DIRECTIONS FOR THIS TASK.
Report every line below that holds the word "just".
:: DATA PROVIDED ::
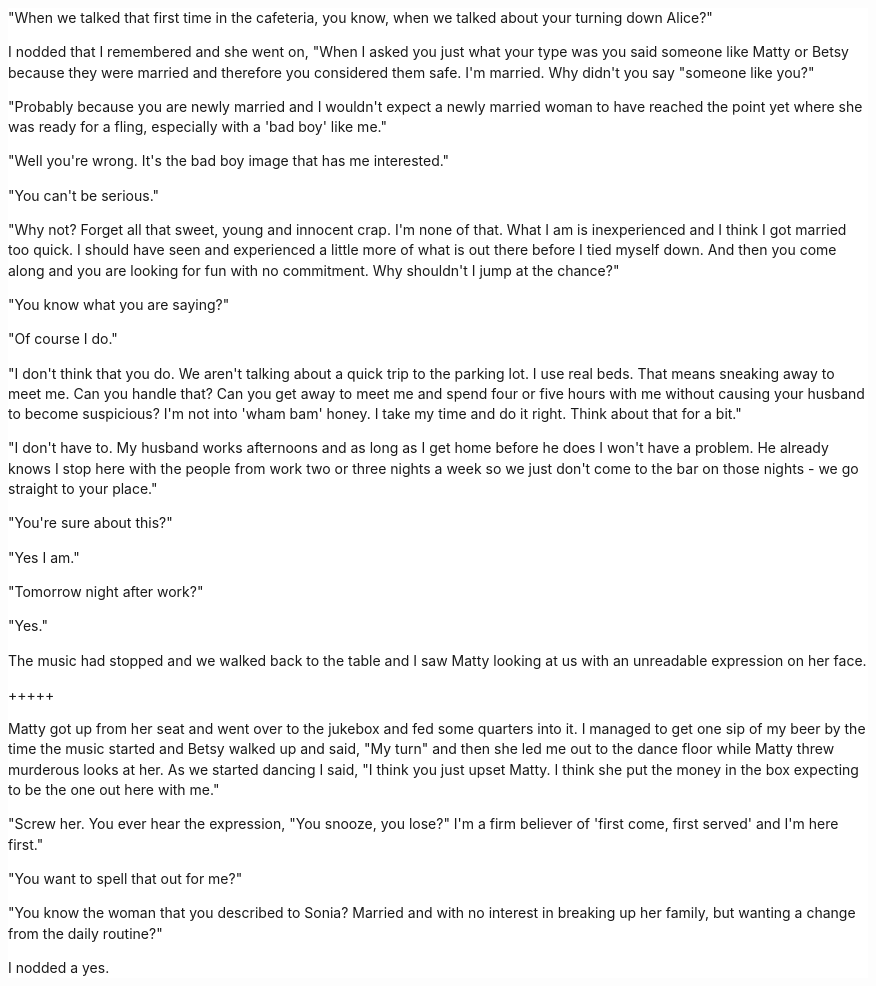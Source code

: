  "When we talked that first time in the cafeteria, you know, when we talked about your turning down Alice?" 

 I nodded that I remembered and she went on, "When I asked you just what your type was you said someone like Matty or Betsy because they were married and therefore you considered them safe. I'm married. Why didn't you say "someone like you?" 

 "Probably because you are newly married and I wouldn't expect a newly married woman to have reached the point yet where she was ready for a fling, especially with a 'bad boy' like me." 

 "Well you're wrong. It's the bad boy image that has me interested." 

 "You can't be serious." 

 "Why not? Forget all that sweet, young and innocent crap. I'm none of that. What I am is inexperienced and I think I got married too quick. I should have seen and experienced a little more of what is out there before I tied myself down. And then you come along and you are looking for fun with no commitment. Why shouldn't I jump at the chance?" 

 "You know what you are saying?" 

 "Of course I do." 

 "I don't think that you do. We aren't talking about a quick trip to the parking lot. I use real beds. That means sneaking away to meet me. Can you handle that? Can you get away to meet me and spend four or five hours with me without causing your husband to become suspicious? I'm not into 'wham bam' honey. I take my time and do it right. Think about that for a bit." 

 "I don't have to. My husband works afternoons and as long as I get home before he does I won't have a problem. He already knows I stop here with the people from work two or three nights a week so we just don't come to the bar on those nights - we go straight to your place." 

 "You're sure about this?" 

 "Yes I am." 

 "Tomorrow night after work?" 

 "Yes." 

 The music had stopped and we walked back to the table and I saw Matty looking at us with an unreadable expression on her face. 

 +++++ 

 Matty got up from her seat and went over to the jukebox and fed some quarters into it. I managed to get one sip of my beer by the time the music started and Betsy walked up and said, "My turn" and then she led me out to the dance floor while Matty threw murderous looks at her. As we started dancing I said, "I think you just upset Matty. I think she put the money in the box expecting to be the one out here with me." 

 "Screw her. You ever hear the expression, "You snooze, you lose?" I'm a firm believer of 'first come, first served' and I'm here first." 

 "You want to spell that out for me?" 

 "You know the woman that you described to Sonia? Married and with no interest in breaking up her family, but wanting a change from the daily routine?" 

 I nodded a yes.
:::
RESULT OF THIS TASK.
 I nodded that I remembered and she went on, "When I asked you just what your type was you said someone like Matty or Betsy because they were married and therefore you considered them safe. I'm married. Why didn't you say "someone like you?" 
 "I don't have to. My husband works afternoons and as long as I get home before he does I won't have a problem. He already knows I stop here with the people from work two or three nights a week so we just don't come to the bar on those nights - we go straight to your place." 
 Matty got up from her seat and went over to the jukebox and fed some quarters into it. I managed to get one sip of my beer by the time the music started and Betsy walked up and said, "My turn" and then she led me out to the dance floor while Matty threw murderous looks at her. As we started dancing I said, "I think you just upset Matty. I think she put the money in the box expecting to be the one out here with me." 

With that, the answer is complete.